Source texts of formatted documents:
++++++++++++++++++++

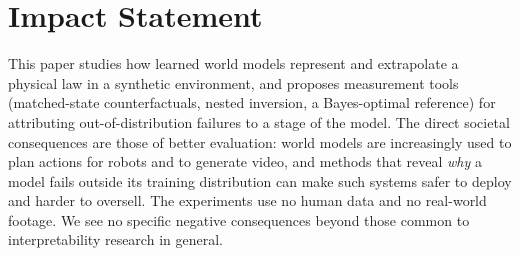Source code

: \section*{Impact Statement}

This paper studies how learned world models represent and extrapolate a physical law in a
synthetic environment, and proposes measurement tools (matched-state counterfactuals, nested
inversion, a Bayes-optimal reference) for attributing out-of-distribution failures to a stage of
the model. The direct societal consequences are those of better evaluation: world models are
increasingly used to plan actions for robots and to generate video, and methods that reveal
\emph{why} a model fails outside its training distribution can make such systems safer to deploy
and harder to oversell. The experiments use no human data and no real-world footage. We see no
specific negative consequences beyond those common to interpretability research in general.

++++++++++++++++++++

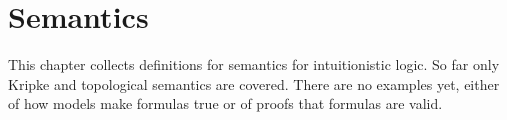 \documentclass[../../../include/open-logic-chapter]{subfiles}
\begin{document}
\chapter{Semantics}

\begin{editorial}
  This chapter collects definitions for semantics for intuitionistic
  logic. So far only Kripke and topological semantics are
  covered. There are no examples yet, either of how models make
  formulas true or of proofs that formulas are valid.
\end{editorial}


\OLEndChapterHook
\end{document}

++++++++++++++++++++

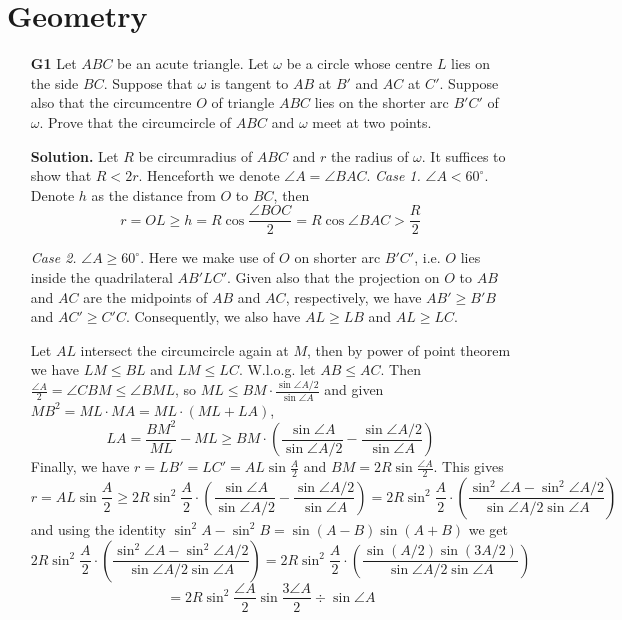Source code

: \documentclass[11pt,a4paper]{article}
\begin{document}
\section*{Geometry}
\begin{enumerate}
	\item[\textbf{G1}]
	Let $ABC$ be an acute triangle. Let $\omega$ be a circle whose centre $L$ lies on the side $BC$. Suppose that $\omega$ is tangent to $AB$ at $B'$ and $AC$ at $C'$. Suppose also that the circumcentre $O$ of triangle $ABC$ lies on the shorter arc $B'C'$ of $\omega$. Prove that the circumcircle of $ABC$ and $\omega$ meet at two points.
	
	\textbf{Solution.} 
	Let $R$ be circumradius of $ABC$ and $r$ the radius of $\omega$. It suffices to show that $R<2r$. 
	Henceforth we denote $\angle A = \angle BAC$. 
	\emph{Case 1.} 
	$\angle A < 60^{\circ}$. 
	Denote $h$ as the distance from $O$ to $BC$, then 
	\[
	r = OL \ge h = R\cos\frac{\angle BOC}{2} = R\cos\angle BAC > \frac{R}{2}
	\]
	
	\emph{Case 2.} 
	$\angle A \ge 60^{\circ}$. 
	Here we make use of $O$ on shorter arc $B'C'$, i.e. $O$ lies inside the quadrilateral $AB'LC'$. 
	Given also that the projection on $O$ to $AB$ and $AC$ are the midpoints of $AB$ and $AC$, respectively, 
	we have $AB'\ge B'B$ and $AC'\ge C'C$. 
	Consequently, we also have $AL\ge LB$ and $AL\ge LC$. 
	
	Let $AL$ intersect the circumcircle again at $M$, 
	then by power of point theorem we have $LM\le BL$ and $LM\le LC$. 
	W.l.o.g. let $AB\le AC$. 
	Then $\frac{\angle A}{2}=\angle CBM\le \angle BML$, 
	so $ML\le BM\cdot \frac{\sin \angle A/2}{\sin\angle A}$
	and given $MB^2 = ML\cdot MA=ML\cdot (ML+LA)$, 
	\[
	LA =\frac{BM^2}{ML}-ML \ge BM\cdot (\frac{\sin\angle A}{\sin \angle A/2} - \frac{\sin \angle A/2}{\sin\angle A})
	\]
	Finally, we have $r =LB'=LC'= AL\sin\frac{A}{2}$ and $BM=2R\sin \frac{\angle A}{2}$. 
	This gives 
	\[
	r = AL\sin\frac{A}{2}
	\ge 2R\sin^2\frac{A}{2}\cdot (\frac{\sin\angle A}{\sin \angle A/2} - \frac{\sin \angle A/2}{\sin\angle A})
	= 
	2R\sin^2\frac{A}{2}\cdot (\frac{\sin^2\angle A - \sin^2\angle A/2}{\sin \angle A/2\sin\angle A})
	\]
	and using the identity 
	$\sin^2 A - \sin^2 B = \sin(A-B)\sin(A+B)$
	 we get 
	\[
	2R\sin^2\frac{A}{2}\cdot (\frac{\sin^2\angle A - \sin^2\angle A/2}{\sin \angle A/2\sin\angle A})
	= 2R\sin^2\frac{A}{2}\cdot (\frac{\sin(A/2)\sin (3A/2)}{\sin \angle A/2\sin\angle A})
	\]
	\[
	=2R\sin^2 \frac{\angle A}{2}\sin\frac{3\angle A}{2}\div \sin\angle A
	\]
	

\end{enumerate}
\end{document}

++++++++++++++++++++

=== Aim of the task ===
Throughout the data above, copy all lines where the word "models" is found.

=== Answer to this problem ===
This paper studies how learned world models represent and extrapolate a physical law in a
the model. The direct societal consequences are those of better evaluation: world models are
  covered. There are no examples yet, either of how models make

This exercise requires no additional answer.